■ **Task**: From the entries below, copy each line in which the word "find" occurs.
Data for processing Start Marker
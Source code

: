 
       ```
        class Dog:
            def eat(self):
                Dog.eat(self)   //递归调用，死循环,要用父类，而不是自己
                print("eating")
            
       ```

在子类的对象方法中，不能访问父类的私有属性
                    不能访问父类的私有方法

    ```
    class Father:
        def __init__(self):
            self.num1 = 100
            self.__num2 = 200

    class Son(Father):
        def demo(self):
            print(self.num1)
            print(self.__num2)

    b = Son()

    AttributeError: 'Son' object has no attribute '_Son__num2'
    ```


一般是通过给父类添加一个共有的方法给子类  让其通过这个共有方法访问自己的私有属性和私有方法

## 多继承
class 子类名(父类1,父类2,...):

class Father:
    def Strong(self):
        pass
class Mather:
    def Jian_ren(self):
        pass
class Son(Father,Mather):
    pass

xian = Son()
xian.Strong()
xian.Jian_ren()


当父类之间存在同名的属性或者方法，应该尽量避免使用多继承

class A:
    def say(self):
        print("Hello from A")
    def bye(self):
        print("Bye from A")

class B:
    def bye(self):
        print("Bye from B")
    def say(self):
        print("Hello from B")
Data for processing End Marker
Data for processing Start Marker
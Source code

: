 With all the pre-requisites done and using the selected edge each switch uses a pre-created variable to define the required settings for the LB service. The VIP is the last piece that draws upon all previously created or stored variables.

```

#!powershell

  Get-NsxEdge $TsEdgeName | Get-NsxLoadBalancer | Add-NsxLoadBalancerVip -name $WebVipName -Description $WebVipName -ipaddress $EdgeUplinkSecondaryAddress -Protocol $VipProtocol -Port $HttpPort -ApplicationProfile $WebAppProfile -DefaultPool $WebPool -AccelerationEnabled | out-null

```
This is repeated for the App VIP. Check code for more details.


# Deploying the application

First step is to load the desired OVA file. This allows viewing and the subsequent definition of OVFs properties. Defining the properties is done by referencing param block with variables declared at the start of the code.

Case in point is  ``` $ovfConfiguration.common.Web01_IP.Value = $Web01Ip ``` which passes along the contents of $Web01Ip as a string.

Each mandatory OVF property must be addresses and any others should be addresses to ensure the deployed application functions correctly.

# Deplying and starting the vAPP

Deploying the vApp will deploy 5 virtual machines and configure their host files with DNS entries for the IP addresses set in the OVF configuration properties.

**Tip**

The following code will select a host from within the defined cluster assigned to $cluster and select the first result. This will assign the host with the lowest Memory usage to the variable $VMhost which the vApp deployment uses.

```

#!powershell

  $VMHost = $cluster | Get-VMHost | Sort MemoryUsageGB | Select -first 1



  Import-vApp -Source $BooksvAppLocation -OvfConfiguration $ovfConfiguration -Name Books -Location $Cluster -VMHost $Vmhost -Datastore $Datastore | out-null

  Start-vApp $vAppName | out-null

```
Data for processing End Marker
Data for processing Start Marker
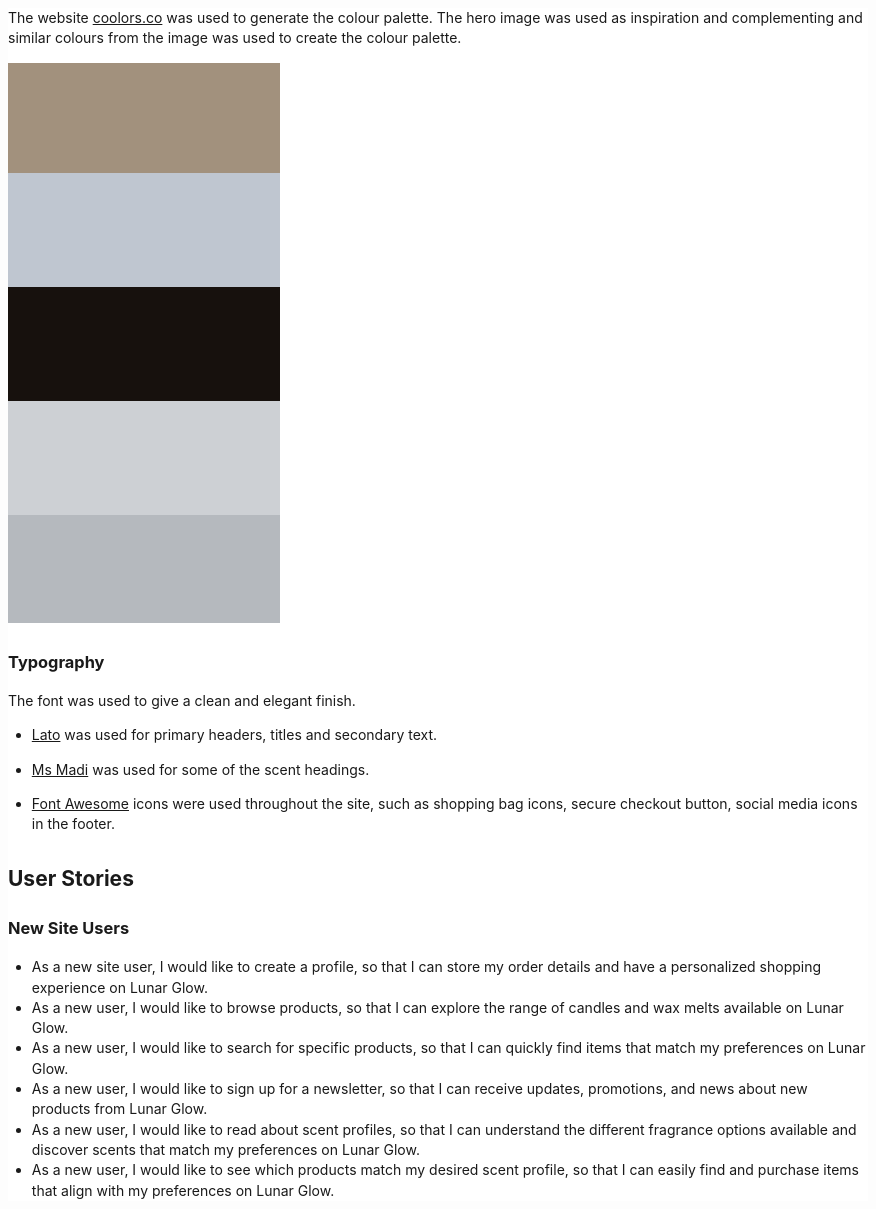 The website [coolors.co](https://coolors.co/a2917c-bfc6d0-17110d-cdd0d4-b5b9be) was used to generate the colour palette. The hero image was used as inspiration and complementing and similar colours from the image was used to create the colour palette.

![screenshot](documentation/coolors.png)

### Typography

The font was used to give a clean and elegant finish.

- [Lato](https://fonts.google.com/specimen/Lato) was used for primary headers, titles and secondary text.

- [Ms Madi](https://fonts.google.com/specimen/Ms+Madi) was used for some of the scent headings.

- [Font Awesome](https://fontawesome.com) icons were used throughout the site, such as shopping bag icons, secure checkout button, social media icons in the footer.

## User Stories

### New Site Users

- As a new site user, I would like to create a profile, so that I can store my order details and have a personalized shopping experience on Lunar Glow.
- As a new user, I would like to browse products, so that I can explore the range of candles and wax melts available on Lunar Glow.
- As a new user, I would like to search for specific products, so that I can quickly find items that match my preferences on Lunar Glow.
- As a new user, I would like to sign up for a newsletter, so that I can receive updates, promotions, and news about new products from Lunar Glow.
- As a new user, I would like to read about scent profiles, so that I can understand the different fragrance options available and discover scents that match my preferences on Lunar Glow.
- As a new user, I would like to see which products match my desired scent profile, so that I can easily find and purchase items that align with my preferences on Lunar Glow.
Data for processing End Marker
■ **Response**:
- As a new user, I would like to search for specific products, so that I can quickly find items that match my preferences on Lunar Glow.
- As a new user, I would like to see which products match my desired scent profile, so that I can easily find and purchase items that align with my preferences on Lunar Glow.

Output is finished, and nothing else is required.